Jeder kennt den Frost einer kalten Winternacht bei klarem Sternenhimmel. Auf dem freien Feld spürt man die Kälte deutlich, in einem Wald oder unter einem schützenden Dach weniger. Der Grund ist Wärmestrahlung, die vom Körper abgegeben und je nach Umgebung eine geringere Wärmestrahlung empfangen wird.

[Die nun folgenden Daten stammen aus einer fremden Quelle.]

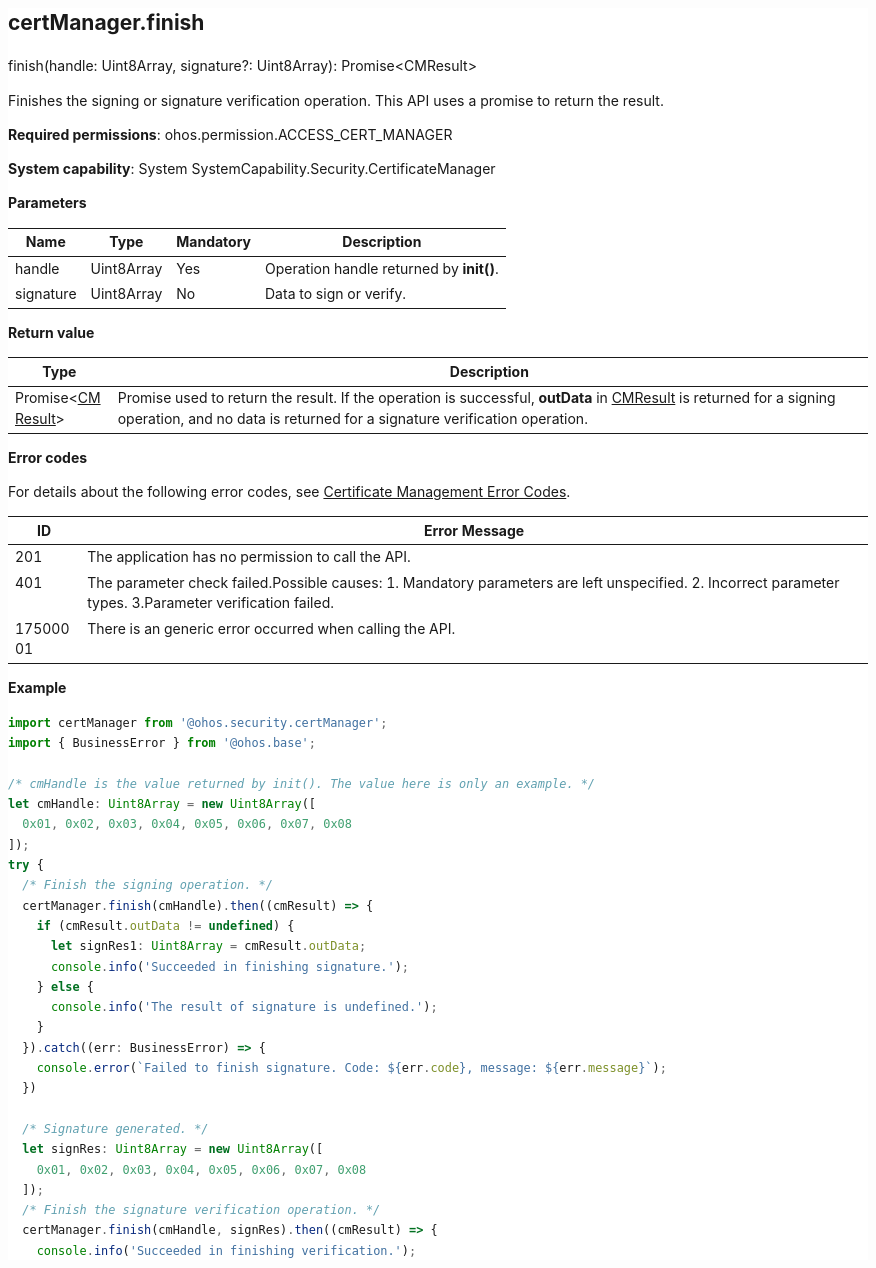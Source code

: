 ## certManager.finish

finish(handle: Uint8Array, signature?: Uint8Array): Promise\<CMResult>

Finishes the signing or signature verification operation. This API uses a promise to return the result.

**Required permissions**: ohos.permission.ACCESS_CERT_MANAGER

**System capability**: System SystemCapability.Security.CertificateManager

**Parameters**

| Name  | Type                                             | Mandatory| Description                      |
| -------- | ------------------------------------------------- | ---- | -------------------------- |
| handle | Uint8Array                   | Yes  | Operation handle returned by **init()**.|
| signature | Uint8Array                   | No  | Data to sign or verify.|

**Return value**

| Type                           | Description                                                        |
| ------------------------------- | ------------------------------------------------------------ |
| Promise\<[CMResult](#cmresult)> | Promise used to return the result. If the operation is successful, **outData** in [CMResult](#cmresult) is returned for a signing operation, and no data is returned for a signature verification operation.|

**Error codes**

For details about the following error codes, see [Certificate Management Error Codes](errorcode-certManager.md).

| ID| Error Message                                                    |
| -------- | ------------------------------------------------------------ |
| 201      | The application has no permission to call the API.     |
| 401      | The parameter check failed.Possible causes: 1. Mandatory parameters are left unspecified. 2. Incorrect parameter types. 3.Parameter verification failed. |
| 17500001 | There is an generic error occurred when calling the API.     |

**Example**
```ts
import certManager from '@ohos.security.certManager';
import { BusinessError } from '@ohos.base';

/* cmHandle is the value returned by init(). The value here is only an example. */
let cmHandle: Uint8Array = new Uint8Array([
  0x01, 0x02, 0x03, 0x04, 0x05, 0x06, 0x07, 0x08
]);
try {
  /* Finish the signing operation. */
  certManager.finish(cmHandle).then((cmResult) => {
    if (cmResult.outData != undefined) {
      let signRes1: Uint8Array = cmResult.outData;
      console.info('Succeeded in finishing signature.');
    } else {
      console.info('The result of signature is undefined.');
    }
  }).catch((err: BusinessError) => {
    console.error(`Failed to finish signature. Code: ${err.code}, message: ${err.message}`);
  })

  /* Signature generated. */
  let signRes: Uint8Array = new Uint8Array([
    0x01, 0x02, 0x03, 0x04, 0x05, 0x06, 0x07, 0x08
  ]);
  /* Finish the signature verification operation. */
  certManager.finish(cmHandle, signRes).then((cmResult) => {
    console.info('Succeeded in finishing verification.');
```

Das Universum ist mit -270°C viel kälter als unsere direkte Umgebung, daher strahlt es kaum zurück. Seit kurzem entwickeln Wissenschaftler weltweit neuartige Methoden, um durch Wärmeaustausch mit dem Universum ohne weiteren Energieeinsatz Gebäude oder auch Kleidung sogar bei Tageslicht abzukühlen. Potenzielle Anwendungen für technologische oder experimentelle Zwecke auf kleinerer Skala wurden bisher aber kaum untersucht.

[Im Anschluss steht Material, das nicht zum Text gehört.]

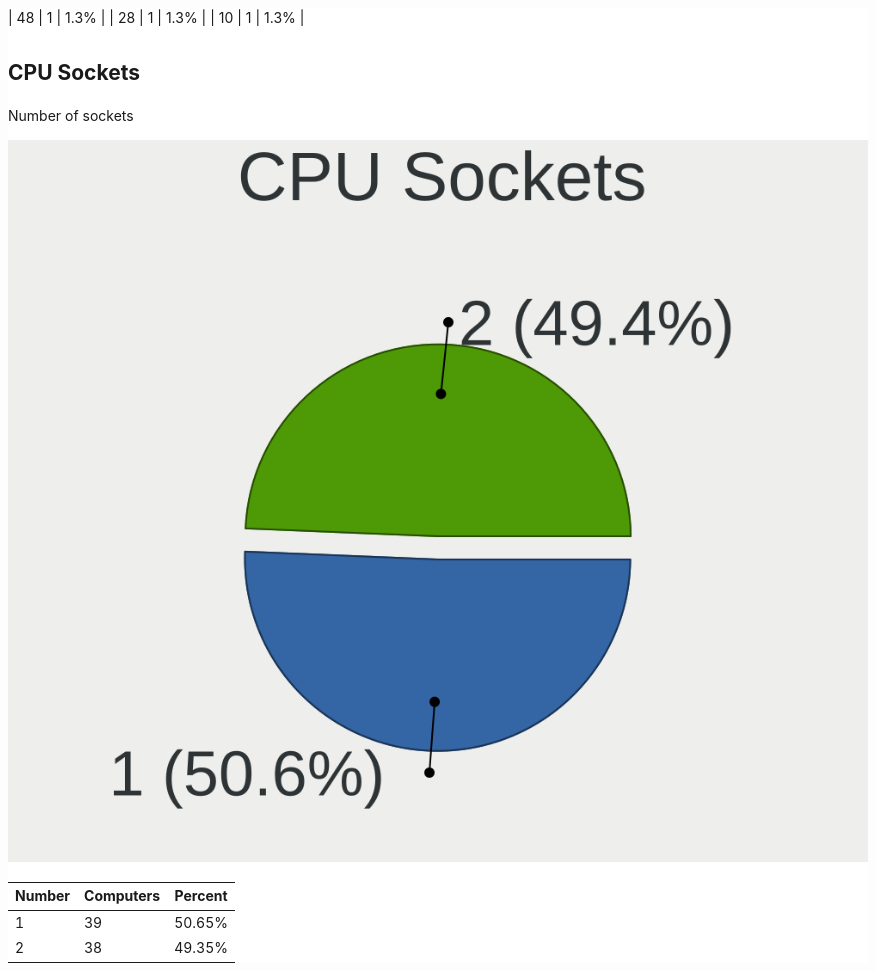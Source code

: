 | 48     | 1         | 1.3%    |
| 28     | 1         | 1.3%    |
| 10     | 1         | 1.3%    |

CPU Sockets
-----------

Number of sockets

![CPU Sockets](./All/images/pie_chart/cpu_sockets.svg)


| Number | Computers | Percent |
|--------|-----------|---------|
| 1      | 39        | 50.65%  |
| 2      | 38        | 49.35%  |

Einer Forschungsgruppe um Professor Jochen Feldmann ist es am Nano-Institut der LMU nun gelungen, durch die gezielte Lenkung von Wärmestrahlen berührungslos einen Kältegradienten in einer Probe zu erzeugen.

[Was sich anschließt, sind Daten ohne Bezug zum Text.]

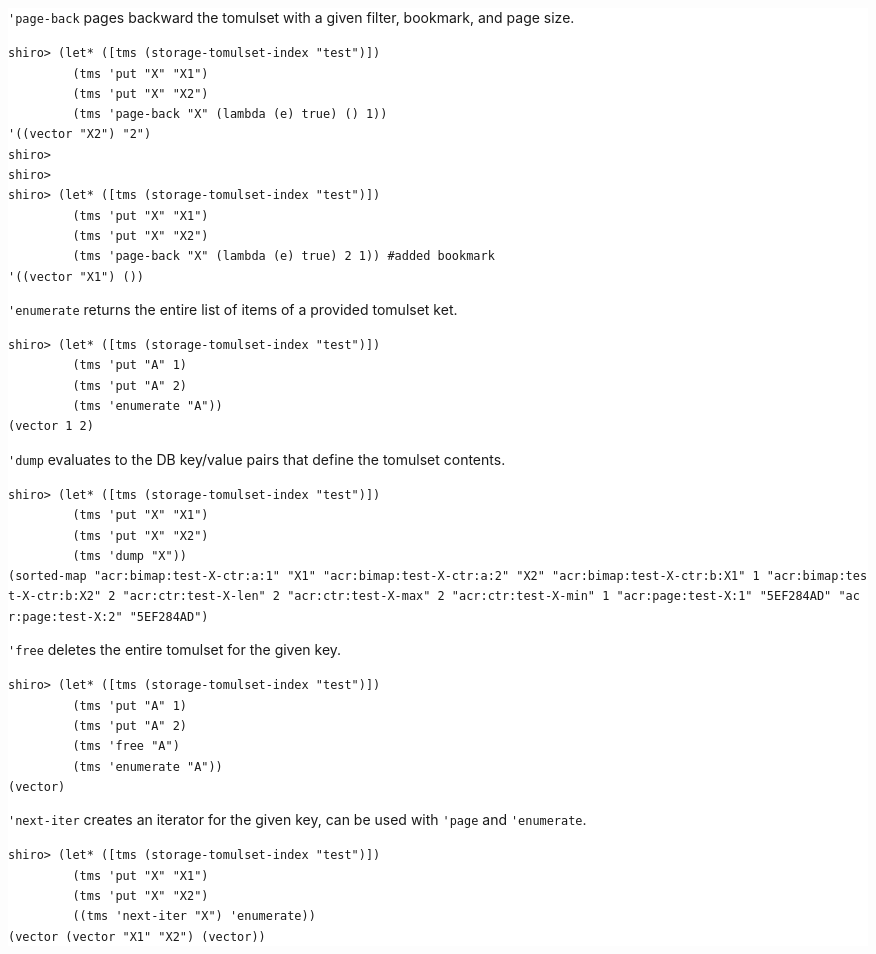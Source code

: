 
`'page-back` pages backward the tomulset with a given filter, bookmark, and page size.

```
shiro> (let* ([tms (storage-tomulset-index "test")])
         (tms 'put "X" "X1")
         (tms 'put "X" "X2")
         (tms 'page-back "X" (lambda (e) true) () 1))
'((vector "X2") "2")
shiro> 
shiro> 
shiro> (let* ([tms (storage-tomulset-index "test")])
         (tms 'put "X" "X1")
         (tms 'put "X" "X2")
         (tms 'page-back "X" (lambda (e) true) 2 1)) #added bookmark
'((vector "X1") ())
```

`'enumerate` returns the entire list of items of a provided tomulset ket.

```
shiro> (let* ([tms (storage-tomulset-index "test")])
         (tms 'put "A" 1)
         (tms 'put "A" 2)
         (tms 'enumerate "A"))
(vector 1 2)
```

`'dump` evaluates to the DB key/value pairs that define the tomulset contents.

```
shiro> (let* ([tms (storage-tomulset-index "test")])
         (tms 'put "X" "X1")
         (tms 'put "X" "X2")
         (tms 'dump "X"))
(sorted-map "acr:bimap:test-X-ctr:a:1" "X1" "acr:bimap:test-X-ctr:a:2" "X2" "acr:bimap:test-X-ctr:b:X1" 1 "acr:bimap:test-X-ctr:b:X2" 2 "acr:ctr:test-X-len" 2 "acr:ctr:test-X-max" 2 "acr:ctr:test-X-min" 1 "acr:page:test-X:1" "5EF284AD" "acr:page:test-X:2" "5EF284AD")
```

`'free` deletes the entire tomulset for the given key.

```
shiro> (let* ([tms (storage-tomulset-index "test")])
         (tms 'put "A" 1)
         (tms 'put "A" 2)
         (tms 'free "A")
         (tms 'enumerate "A"))
(vector)
```

`'next-iter` creates an iterator for the given key, can be used with `'page` and `'enumerate`.

```
shiro> (let* ([tms (storage-tomulset-index "test")])
         (tms 'put "X" "X1")
         (tms 'put "X" "X2")
         ((tms 'next-iter "X") 'enumerate))
(vector (vector "X1" "X2") (vector))
```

„Wir haben dabei das ferne Universum durch einen entfernt stehenden Kryostaten simuliert“, sagt Nicola Kerschbaumer, Doktorandin in Feldmanns Team und Erstautorin der Studie. Ein Kryostat ist ein Kühlgerät, mit dem sehr tiefe Temperaturen erreicht und konstant gehalten werden können. Mithilfe von spezieller Optik und elliptischen Spiegeln konnten die Forscher die langwellige Wärmestrahlung der Probe sammeln und gezielt zum Kryostat lenken. Auf diese Weise erzeugten sie eine Art „Einbahnstraße“ für die Wärmestrahlung und die Probe wird gekühlt. In einer ersten Anwendung zeigte sich diese kontaktlose Kühlung besonders gut für das sogenannte „Unterkühlen“ von Flüssigkeiten geeignet.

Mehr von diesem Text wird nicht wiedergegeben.